Millî takımın Avusturya maçı

Avusturya deplasmanında ilk yarıda organize olmakta zorlanan, topu rakip yarı alanda tutamayan, rakibin presi ve organize atakları karşısında da aciz bir millî takım seyrettik. Ama devrenin sonlarında iki yaratıcı golle bir anda devreyi önde bitirdik. Elbette ikinci yarıda maç bu skor doğrultusunda seyretti. Eksiklerimiz çoktu, ama rakibin eksikleri çok daha etki etti futbollarına; bunu kabul etmemiz lâzım.

Bizim açımızdan Terim'in deneme tahtasına dönen takımımızda yine arayışlar açısından ilginç bir maçtı. Sabri-Gökhan Gönül ikilisi ilk kez birlikte oynadılar ve çok kötü bir görüntüleri yoktu. Ama yine de beyhude bir arayış ve saçmalama bence bu.
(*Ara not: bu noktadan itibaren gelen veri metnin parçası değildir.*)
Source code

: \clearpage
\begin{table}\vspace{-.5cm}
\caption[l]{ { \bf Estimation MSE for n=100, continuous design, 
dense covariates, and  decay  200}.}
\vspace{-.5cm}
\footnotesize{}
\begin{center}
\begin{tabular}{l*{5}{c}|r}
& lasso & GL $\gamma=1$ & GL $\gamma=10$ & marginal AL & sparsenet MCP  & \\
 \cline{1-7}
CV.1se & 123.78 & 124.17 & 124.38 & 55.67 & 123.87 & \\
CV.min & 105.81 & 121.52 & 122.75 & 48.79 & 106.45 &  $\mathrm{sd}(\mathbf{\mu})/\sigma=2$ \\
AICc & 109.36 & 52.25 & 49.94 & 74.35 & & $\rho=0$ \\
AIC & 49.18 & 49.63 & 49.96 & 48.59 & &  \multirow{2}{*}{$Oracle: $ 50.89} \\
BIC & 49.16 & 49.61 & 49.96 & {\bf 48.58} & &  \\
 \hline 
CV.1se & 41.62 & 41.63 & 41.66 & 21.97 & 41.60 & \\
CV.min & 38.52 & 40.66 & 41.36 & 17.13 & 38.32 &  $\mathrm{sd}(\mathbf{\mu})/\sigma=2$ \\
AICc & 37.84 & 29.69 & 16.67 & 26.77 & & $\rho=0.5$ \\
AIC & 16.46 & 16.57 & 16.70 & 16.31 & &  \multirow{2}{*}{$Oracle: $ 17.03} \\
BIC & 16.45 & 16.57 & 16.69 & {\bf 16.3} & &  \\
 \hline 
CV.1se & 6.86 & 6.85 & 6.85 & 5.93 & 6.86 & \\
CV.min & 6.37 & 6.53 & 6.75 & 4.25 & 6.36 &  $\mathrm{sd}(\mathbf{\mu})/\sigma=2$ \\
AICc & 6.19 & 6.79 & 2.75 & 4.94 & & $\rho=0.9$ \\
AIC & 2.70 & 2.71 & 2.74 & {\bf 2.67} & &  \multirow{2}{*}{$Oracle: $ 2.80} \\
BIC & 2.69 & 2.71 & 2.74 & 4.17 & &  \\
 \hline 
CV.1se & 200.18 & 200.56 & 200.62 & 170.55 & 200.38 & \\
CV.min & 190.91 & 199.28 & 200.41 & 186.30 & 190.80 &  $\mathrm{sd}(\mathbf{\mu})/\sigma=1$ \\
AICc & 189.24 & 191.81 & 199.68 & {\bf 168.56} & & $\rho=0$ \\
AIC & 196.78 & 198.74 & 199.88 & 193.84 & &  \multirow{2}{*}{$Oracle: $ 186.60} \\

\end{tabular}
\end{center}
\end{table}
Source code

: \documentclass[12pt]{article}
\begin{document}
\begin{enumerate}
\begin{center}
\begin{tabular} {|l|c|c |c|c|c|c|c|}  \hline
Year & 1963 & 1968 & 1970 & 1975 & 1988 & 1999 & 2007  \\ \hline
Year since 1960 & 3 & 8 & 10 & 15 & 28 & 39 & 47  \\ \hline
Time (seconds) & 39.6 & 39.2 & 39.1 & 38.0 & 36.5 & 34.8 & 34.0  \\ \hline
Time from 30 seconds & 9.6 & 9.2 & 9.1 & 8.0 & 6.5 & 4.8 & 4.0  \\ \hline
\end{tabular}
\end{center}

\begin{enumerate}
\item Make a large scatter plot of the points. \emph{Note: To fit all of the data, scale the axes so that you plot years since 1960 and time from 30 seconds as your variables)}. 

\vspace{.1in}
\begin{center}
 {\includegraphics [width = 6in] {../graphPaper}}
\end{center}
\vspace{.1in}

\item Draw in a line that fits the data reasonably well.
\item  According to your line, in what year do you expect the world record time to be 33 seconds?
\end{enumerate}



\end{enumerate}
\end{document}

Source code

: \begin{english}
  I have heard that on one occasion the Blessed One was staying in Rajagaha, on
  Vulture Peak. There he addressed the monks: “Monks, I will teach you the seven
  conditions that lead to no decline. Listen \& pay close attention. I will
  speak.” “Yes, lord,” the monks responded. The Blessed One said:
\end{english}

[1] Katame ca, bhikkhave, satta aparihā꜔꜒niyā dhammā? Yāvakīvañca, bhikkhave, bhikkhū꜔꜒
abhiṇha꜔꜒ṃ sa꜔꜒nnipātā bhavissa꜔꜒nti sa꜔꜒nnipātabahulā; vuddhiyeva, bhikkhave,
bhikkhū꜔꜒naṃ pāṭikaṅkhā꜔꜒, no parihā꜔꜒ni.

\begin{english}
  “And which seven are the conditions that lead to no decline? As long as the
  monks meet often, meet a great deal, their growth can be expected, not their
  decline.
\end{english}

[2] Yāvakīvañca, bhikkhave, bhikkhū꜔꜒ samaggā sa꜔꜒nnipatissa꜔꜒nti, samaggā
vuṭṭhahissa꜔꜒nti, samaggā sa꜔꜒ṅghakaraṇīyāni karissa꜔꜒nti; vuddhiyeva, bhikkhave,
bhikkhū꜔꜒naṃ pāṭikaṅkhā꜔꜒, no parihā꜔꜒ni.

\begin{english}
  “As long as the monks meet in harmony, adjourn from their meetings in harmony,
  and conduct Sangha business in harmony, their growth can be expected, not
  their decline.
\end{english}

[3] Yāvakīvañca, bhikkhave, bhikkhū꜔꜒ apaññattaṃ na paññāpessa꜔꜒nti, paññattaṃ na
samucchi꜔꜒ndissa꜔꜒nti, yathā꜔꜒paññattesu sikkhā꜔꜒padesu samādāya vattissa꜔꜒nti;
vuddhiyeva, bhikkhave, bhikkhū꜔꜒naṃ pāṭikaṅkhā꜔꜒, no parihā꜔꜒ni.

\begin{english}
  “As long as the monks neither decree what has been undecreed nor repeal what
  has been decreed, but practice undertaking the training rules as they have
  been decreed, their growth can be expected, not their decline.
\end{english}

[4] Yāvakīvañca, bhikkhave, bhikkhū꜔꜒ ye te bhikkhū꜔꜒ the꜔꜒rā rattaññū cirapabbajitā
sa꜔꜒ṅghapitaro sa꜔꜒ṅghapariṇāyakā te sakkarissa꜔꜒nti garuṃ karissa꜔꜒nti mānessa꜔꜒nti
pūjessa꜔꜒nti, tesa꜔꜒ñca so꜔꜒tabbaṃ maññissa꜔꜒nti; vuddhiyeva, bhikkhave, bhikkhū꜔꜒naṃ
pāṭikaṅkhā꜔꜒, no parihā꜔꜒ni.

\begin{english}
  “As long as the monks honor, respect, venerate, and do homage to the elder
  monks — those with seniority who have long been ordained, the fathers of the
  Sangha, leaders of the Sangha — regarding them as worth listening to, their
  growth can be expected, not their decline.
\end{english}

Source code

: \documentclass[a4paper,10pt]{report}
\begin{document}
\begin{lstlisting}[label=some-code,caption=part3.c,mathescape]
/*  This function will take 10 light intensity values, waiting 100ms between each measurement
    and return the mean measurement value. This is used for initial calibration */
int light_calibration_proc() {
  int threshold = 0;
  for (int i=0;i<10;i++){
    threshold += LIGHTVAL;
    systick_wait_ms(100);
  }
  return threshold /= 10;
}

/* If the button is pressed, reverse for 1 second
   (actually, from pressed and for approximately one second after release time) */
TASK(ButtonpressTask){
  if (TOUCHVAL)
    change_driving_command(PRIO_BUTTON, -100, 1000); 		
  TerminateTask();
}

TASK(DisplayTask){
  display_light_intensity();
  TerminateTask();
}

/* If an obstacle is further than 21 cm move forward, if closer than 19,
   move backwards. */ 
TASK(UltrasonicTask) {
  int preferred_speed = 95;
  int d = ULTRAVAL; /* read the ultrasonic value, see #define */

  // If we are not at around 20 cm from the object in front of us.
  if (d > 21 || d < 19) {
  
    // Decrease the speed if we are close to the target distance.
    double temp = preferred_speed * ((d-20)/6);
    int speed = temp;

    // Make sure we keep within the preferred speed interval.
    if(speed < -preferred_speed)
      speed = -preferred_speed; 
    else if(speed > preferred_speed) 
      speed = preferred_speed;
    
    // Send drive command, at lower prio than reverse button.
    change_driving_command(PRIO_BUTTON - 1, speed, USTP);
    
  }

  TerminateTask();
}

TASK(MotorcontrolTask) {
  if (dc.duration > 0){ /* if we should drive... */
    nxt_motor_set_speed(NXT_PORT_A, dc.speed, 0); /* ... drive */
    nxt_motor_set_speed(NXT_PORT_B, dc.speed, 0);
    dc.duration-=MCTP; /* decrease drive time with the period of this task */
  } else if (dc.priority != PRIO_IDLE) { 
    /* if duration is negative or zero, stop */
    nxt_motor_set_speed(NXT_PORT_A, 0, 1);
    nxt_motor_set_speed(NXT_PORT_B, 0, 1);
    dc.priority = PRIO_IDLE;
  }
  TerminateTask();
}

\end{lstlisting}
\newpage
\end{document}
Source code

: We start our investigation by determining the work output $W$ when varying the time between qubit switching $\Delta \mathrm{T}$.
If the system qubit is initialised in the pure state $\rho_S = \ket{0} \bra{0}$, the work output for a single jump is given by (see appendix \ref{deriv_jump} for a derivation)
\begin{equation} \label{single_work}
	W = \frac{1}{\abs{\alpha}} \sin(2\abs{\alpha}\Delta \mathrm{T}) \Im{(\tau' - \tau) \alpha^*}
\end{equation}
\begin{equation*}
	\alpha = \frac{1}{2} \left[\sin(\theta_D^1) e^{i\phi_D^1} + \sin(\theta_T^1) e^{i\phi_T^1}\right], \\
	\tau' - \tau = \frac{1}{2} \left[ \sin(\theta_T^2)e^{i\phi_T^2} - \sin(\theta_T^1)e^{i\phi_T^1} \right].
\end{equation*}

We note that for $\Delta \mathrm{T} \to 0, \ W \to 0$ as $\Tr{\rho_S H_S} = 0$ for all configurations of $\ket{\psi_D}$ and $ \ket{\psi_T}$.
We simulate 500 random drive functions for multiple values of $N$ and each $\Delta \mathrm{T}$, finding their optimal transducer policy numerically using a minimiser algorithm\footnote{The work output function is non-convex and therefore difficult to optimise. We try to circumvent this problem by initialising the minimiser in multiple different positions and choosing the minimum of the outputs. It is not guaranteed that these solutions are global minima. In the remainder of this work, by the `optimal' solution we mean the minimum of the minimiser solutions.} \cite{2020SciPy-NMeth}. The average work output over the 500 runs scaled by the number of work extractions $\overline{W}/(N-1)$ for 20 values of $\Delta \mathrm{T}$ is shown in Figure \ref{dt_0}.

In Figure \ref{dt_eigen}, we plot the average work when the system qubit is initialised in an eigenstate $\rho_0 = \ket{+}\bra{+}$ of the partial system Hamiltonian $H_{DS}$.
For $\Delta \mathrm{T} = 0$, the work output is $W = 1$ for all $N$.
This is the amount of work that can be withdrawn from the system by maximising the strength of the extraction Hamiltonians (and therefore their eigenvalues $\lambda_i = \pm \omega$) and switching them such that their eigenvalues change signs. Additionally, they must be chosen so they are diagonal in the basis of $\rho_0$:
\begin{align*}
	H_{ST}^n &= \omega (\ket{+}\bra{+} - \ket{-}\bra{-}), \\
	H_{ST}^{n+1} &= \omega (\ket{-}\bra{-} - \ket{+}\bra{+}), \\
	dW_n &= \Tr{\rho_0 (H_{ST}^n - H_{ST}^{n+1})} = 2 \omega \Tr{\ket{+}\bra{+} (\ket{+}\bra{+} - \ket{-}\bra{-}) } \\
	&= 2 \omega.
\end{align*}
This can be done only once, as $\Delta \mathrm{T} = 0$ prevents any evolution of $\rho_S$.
Eren Güngör için daha sezon başındaki Süper Kupa finalinden sonra görüşlerimi yazmıştım. "Aydın yok diye oynuyor ama Kafkas'ın Aydın dönünce de Ali'nin yerine Eren'i oynatmaya devam etmesi gerekir" demiştim (bkz: Abdullah ve Eren). Bu ülkenin maya olarak kesinlikle en iyi stoperi Eren ve mesela Fener'in Edu yerine mutlaka bu oyuncuyu alması gerektiğini düşünüyorum. Terim 3 ay sonra nihayet keşfetti bu çocuğu, şimdi yine o yarattı denecek. İnsanların kendi körlüklerine aldırmadan, Terim'i de putlaştırmak adına böyle saçmalıklara imza atmasına alıştık, o yüzden geçelim.

Mehmet Yıldız'ın Semih'ten sonra en iyi ikinci santrforumuz olduğunu düşünüyorum ama dünkü performansı hayal kırıcıydı. Büyük takımlarda, üst düzey futbolda, uluslararası arenada yapamayacağını savunanlar bir nebze olsun haklı göründü ama Mehmet'e bu şansları üst üste birkaç maç vermeden kesin sonuca varmamak gerekir bence. Sırtı dönük bu kadar iyi oynayan bir adamı Avrupa liglerinde bile bulmak kolay değil çünkü.

Tuncay ise Fenerlilerin yüreğinde delikler açmaya devam ediyor. İngiltere'ye gittiği zaman asla ve asla harcanıp döneceğini düşünmemiş, bilakis oradan 4 büyüklerden birine zıplayacağını savunmuştum. Şimdi o dönem giderek yaklaşıyor. Tuncay da dünya çapında bir oyuncu olmaya doğru adım adım ilerliyor.